▸ RECORDS PROVIDED
::::
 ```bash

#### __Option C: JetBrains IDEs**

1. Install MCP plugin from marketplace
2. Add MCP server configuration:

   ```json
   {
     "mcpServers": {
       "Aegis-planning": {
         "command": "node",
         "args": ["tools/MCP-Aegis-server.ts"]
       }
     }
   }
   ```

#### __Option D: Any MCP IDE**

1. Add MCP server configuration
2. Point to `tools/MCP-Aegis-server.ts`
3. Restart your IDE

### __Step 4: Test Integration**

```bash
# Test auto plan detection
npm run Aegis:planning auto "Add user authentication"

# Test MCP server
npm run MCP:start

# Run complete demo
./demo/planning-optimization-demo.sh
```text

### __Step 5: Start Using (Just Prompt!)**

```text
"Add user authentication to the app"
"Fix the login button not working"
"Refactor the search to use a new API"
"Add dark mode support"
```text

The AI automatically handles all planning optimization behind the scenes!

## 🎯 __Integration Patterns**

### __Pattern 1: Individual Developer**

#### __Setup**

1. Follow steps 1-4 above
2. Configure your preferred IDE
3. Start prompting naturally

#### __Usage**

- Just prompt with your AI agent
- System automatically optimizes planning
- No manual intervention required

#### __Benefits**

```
::::
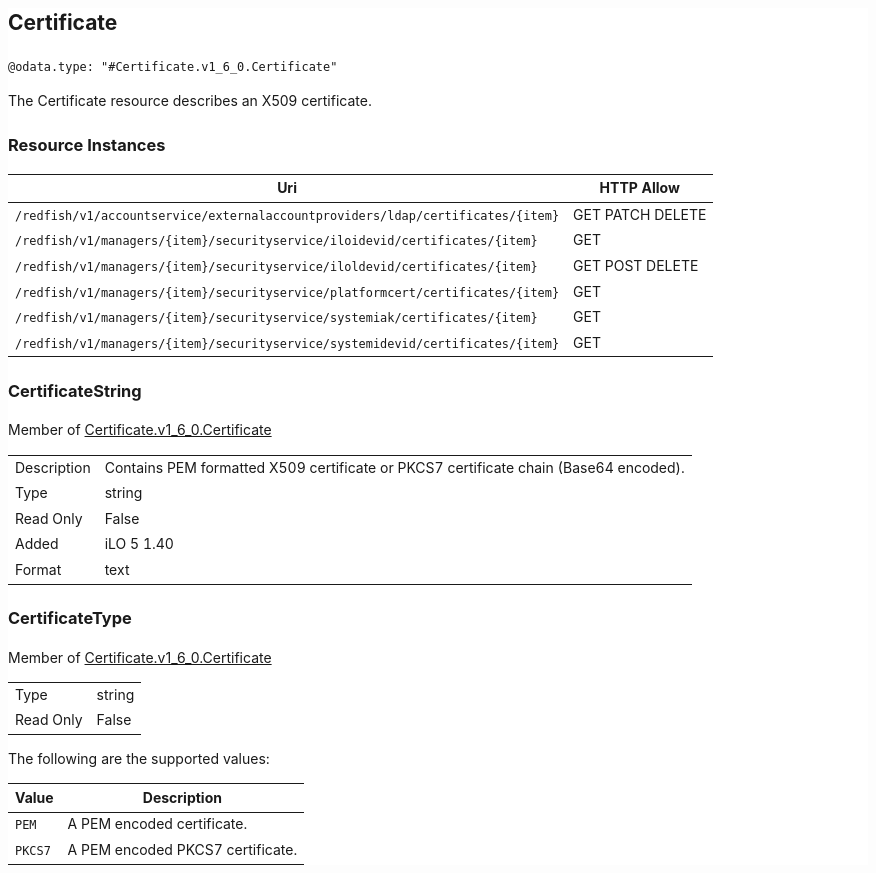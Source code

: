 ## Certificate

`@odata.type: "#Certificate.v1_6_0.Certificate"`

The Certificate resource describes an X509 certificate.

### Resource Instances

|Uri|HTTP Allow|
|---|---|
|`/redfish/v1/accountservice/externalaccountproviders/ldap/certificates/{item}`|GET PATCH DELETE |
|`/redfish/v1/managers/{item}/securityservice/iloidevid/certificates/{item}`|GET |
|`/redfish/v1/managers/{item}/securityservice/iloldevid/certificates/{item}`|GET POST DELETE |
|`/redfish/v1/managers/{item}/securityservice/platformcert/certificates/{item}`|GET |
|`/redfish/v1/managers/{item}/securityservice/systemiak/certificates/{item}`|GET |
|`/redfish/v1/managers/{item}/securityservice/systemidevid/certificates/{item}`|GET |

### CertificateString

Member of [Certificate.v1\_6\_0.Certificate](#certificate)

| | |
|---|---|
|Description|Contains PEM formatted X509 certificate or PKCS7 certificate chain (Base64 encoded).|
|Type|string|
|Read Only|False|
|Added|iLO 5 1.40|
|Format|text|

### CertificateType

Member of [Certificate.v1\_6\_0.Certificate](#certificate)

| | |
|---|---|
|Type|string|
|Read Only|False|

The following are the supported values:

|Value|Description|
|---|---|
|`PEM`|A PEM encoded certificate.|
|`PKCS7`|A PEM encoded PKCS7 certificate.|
::::
▸ WHAT YOU NEED TO DO
Only the lines with the string "redfish" are wanted; pick them out of the records above and copy them.

▸ PROBLEM SOLUTION
|`/redfish/v1/accountservice/externalaccountproviders/ldap/certificates/{item}`|GET PATCH DELETE |
|`/redfish/v1/managers/{item}/securityservice/iloidevid/certificates/{item}`|GET |
|`/redfish/v1/managers/{item}/securityservice/iloldevid/certificates/{item}`|GET POST DELETE |
|`/redfish/v1/managers/{item}/securityservice/platformcert/certificates/{item}`|GET |
|`/redfish/v1/managers/{item}/securityservice/systemiak/certificates/{item}`|GET |
|`/redfish/v1/managers/{item}/securityservice/systemidevid/certificates/{item}`|GET |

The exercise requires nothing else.